Available data:

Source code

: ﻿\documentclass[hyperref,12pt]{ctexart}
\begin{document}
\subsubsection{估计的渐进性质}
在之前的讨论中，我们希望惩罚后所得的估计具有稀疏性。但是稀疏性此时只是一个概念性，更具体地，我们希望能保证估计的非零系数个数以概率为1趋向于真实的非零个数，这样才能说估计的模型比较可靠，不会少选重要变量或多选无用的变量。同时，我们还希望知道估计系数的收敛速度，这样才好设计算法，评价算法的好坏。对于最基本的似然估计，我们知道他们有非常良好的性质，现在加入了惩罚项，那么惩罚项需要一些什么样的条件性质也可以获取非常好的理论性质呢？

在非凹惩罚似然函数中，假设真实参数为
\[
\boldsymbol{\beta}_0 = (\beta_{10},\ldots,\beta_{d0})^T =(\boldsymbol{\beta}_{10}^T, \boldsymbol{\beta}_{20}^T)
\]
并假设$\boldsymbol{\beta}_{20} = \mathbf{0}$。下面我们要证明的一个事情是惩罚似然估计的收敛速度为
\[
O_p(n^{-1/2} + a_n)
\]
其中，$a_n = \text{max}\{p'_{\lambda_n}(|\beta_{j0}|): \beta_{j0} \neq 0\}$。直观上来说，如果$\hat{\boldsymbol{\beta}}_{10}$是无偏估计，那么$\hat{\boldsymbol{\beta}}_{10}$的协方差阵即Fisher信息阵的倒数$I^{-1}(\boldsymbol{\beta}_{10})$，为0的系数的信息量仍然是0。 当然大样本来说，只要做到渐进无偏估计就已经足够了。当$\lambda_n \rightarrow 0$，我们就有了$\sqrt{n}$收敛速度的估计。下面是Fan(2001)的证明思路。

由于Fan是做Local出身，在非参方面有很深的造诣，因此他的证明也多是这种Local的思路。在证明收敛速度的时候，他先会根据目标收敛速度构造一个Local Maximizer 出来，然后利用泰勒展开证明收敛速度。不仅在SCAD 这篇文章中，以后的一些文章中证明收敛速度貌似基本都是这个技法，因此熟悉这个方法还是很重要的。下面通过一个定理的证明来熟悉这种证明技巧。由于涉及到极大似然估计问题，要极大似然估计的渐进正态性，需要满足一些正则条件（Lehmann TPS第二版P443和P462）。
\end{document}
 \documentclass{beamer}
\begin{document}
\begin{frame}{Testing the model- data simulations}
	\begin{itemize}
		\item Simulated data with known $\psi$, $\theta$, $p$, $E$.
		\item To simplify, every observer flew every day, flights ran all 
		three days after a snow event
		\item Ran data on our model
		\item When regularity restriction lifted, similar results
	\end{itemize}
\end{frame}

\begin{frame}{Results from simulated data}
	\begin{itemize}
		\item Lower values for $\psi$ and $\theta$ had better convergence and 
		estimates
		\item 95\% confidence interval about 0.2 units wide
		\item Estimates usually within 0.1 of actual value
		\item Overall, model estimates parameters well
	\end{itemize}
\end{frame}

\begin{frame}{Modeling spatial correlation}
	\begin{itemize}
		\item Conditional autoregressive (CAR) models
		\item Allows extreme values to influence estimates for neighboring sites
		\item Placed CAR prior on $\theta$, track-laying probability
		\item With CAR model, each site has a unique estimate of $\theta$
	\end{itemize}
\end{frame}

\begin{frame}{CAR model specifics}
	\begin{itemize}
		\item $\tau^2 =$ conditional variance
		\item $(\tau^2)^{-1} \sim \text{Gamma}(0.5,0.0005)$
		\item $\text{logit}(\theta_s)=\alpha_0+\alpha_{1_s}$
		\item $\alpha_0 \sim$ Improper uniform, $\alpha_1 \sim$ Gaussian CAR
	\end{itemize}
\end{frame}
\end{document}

The problem:
An exact printout is needed of the lines from the one containing "on our model" through the end of the listing above, both of those lines included, and nothing else.

Expected output:
		\item Ran data on our model
		\item When regularity restriction lifted, similar results
	\end{itemize}
\end{frame}

\begin{frame}{Results from simulated data}
	\begin{itemize}
		\item Lower values for $\psi$ and $\theta$ had better convergence and 
		estimates
		\item 95\% confidence interval about 0.2 units wide
		\item Estimates usually within 0.1 of actual value
		\item Overall, model estimates parameters well
	\end{itemize}
\end{frame}

\begin{frame}{Modeling spatial correlation}
	\begin{itemize}
		\item Conditional autoregressive (CAR) models
		\item Allows extreme values to influence estimates for neighboring sites
		\item Placed CAR prior on $\theta$, track-laying probability
		\item With CAR model, each site has a unique estimate of $\theta$
	\end{itemize}
\end{frame}

\begin{frame}{CAR model specifics}
	\begin{itemize}
		\item $\tau^2 =$ conditional variance
		\item $(\tau^2)^{-1} \sim \text{Gamma}(0.5,0.0005)$
		\item $\text{logit}(\theta_s)=\alpha_0+\alpha_{1_s}$
		\item $\alpha_0 \sim$ Improper uniform, $\alpha_1 \sim$ Gaussian CAR
	\end{itemize}
\end{frame}
\end{document}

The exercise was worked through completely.